In your copy of the data, keep every word exact and include no pictures.

Information supplied:
══════
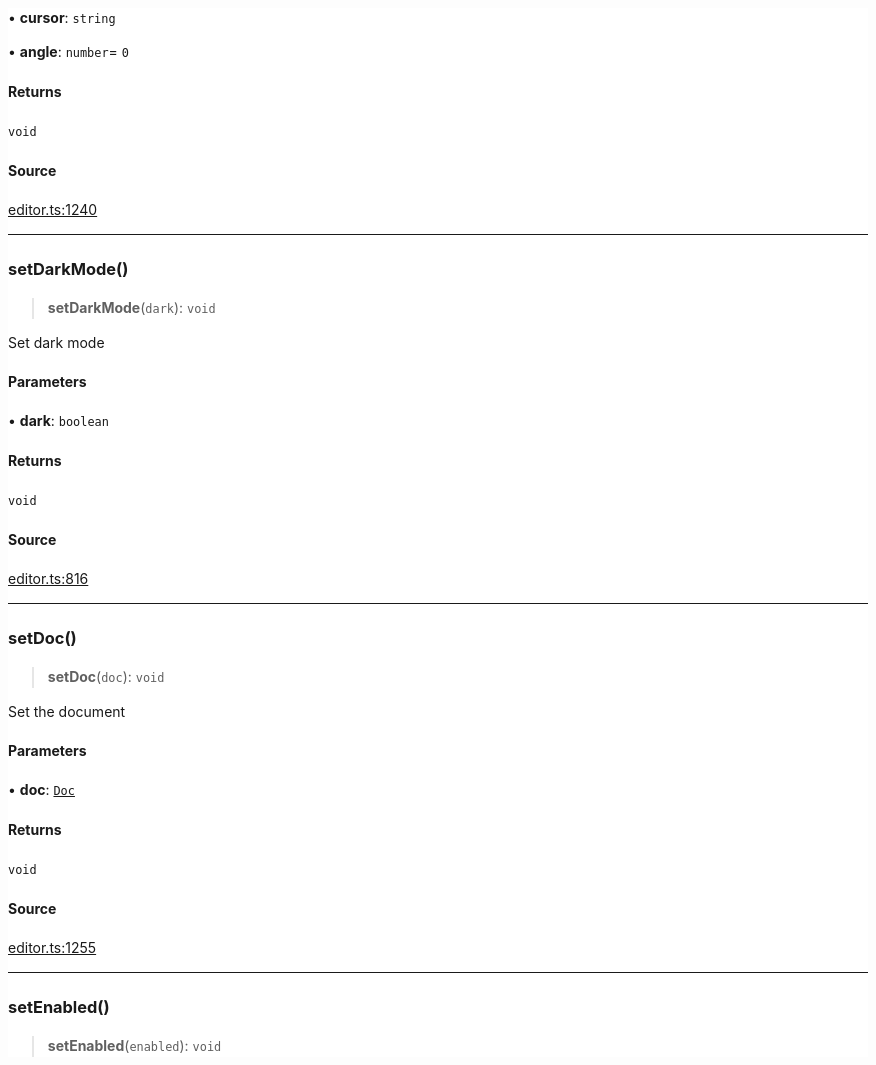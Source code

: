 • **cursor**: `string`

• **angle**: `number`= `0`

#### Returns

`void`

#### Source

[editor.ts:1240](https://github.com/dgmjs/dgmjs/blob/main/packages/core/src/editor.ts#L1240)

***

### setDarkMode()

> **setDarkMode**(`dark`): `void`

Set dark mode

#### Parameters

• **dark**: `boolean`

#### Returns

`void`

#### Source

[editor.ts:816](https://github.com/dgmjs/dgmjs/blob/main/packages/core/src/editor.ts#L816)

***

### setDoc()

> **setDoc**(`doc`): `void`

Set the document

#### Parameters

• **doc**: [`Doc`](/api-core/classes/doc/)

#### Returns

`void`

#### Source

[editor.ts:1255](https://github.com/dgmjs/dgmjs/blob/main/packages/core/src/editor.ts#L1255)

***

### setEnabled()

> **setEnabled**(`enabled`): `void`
══════
Answer area:
Source code

: • **cursor**: `string`

• **angle**: `number`= `0`

#### Returns

`void`

#### Source

[editor.ts:1240](https://github.com/dgmjs/dgmjs/blob/main/packages/core/src/editor.ts#L1240)

***

### setDarkMode()

> **setDarkMode**(`dark`): `void`

Set dark mode

#### Parameters

• **dark**: `boolean`

#### Returns

`void`

#### Source

[editor.ts:816](https://github.com/dgmjs/dgmjs/blob/main/packages/core/src/editor.ts#L816)

***

### setDoc()

> **setDoc**(`doc`): `void`

Set the document

#### Parameters

• **doc**: [`Doc`](/api-core/classes/doc/)

#### Returns

`void`

#### Source

[editor.ts:1255](https://github.com/dgmjs/dgmjs/blob/main/packages/core/src/editor.ts#L1255)

***

### setEnabled()

> **setEnabled**(`enabled`): `void`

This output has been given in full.